### What is required
After reading the data below, copy out every line that contains the word "operatorname".

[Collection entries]
=== Section Start ===
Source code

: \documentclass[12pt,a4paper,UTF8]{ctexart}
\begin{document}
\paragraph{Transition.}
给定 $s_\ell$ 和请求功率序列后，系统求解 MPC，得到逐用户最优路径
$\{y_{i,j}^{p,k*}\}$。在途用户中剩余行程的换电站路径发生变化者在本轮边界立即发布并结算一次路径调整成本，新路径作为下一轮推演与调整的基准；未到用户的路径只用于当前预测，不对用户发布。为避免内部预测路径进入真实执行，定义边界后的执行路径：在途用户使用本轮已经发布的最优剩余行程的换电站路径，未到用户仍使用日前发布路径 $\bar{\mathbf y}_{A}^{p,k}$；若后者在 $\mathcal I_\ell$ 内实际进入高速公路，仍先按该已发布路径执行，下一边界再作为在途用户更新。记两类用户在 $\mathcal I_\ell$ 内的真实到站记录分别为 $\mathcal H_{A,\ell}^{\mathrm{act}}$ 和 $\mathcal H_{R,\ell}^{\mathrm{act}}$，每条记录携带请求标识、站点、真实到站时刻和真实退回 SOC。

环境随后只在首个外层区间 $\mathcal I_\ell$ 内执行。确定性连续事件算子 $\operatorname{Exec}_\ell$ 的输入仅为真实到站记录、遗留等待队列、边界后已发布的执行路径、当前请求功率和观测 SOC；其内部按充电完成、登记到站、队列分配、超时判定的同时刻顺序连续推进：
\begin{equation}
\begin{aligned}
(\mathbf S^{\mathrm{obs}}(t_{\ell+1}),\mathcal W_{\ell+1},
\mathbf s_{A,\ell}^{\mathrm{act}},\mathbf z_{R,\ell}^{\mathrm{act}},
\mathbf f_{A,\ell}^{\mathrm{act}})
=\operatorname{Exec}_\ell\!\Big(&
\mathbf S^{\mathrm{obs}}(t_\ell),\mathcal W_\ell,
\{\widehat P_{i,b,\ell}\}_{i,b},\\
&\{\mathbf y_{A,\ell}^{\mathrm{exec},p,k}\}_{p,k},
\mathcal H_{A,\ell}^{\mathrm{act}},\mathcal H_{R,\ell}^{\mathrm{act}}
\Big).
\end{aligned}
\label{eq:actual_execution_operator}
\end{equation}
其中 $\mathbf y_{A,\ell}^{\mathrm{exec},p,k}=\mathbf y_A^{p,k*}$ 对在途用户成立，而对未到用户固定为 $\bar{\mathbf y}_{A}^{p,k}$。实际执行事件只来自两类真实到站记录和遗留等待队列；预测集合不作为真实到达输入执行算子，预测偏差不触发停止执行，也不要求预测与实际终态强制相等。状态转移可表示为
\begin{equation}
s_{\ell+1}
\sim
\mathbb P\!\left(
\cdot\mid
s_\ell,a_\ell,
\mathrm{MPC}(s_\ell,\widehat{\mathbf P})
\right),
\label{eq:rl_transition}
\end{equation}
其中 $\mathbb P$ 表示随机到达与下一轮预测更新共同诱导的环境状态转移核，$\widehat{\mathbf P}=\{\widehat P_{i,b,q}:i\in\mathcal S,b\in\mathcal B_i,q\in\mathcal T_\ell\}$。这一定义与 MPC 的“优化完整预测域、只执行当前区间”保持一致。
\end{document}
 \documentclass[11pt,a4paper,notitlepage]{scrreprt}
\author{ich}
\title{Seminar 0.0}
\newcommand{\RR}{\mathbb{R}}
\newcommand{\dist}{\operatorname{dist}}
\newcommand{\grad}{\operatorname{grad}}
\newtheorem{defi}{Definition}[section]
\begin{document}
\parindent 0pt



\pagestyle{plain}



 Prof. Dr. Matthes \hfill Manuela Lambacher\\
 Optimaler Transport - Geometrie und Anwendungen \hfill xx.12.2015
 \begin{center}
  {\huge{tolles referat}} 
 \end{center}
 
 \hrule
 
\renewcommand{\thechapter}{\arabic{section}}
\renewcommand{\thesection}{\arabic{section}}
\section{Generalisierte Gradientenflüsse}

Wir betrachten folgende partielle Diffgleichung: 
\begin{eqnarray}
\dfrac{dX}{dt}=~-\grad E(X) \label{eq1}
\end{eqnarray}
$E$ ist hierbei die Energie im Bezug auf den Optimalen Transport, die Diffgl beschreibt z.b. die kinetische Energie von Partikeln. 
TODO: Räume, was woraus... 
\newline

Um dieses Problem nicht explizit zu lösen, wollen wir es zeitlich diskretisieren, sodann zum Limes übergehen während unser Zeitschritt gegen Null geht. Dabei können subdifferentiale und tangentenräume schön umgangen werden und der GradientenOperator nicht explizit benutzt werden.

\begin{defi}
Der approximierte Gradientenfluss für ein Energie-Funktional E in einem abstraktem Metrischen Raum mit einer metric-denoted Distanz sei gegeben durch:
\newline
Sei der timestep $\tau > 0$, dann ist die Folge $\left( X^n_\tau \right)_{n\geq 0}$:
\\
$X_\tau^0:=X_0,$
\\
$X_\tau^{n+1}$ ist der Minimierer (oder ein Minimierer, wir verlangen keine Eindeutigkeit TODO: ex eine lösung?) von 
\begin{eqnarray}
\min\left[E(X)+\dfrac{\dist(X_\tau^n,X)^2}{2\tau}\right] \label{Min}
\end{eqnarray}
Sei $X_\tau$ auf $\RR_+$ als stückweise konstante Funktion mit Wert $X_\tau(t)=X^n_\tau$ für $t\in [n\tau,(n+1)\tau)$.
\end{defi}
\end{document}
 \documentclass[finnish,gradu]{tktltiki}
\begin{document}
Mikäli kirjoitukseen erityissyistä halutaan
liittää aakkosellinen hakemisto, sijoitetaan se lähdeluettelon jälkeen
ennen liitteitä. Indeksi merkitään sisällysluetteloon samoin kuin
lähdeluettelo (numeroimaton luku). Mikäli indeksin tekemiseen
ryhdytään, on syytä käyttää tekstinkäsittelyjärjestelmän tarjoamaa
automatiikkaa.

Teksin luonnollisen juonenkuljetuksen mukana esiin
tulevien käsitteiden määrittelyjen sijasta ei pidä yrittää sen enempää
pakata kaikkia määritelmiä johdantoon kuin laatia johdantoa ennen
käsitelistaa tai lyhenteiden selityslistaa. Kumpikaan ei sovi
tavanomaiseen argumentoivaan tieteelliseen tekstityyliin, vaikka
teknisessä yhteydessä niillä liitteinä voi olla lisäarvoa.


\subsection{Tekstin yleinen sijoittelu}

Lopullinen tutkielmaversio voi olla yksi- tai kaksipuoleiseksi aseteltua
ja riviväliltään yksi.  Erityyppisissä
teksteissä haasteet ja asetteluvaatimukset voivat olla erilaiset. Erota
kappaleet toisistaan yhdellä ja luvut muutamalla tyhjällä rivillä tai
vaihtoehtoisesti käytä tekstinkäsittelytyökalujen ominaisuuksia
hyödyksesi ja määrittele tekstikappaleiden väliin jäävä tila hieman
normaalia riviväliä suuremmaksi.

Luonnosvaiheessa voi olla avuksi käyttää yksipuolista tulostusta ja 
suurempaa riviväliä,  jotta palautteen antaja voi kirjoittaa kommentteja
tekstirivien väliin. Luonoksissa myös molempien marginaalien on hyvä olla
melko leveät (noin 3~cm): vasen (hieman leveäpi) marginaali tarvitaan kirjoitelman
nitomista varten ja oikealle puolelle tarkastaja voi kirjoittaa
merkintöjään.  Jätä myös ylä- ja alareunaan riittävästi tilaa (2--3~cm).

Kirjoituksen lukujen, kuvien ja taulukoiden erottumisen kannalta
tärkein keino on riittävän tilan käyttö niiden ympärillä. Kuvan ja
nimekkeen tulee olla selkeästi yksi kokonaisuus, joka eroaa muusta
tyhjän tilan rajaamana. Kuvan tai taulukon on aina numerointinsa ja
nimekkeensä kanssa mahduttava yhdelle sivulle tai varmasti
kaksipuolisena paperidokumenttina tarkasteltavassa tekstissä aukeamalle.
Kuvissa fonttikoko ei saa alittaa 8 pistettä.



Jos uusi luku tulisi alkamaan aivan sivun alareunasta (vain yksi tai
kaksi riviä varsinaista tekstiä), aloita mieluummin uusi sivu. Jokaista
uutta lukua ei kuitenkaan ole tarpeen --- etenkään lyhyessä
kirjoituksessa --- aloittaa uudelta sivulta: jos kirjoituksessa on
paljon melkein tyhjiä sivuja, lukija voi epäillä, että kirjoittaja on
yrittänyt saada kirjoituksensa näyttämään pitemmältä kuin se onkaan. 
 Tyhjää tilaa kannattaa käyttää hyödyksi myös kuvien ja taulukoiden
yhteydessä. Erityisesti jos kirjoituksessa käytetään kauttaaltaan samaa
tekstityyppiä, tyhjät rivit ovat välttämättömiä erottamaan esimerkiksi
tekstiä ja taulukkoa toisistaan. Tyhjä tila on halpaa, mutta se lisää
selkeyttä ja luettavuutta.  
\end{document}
=== Section End ===
### Exercise output
环境随后只在首个外层区间 $\mathcal I_\ell$ 内执行。确定性连续事件算子 $\operatorname{Exec}_\ell$ 的输入仅为真实到站记录、遗留等待队列、边界后已发布的执行路径、当前请求功率和观测 SOC；其内部按充电完成、登记到站、队列分配、超时判定的同时刻顺序连续推进：
=\operatorname{Exec}_\ell\!\Big(&
\newcommand{\dist}{\operatorname{dist}}
\newcommand{\grad}{\operatorname{grad}}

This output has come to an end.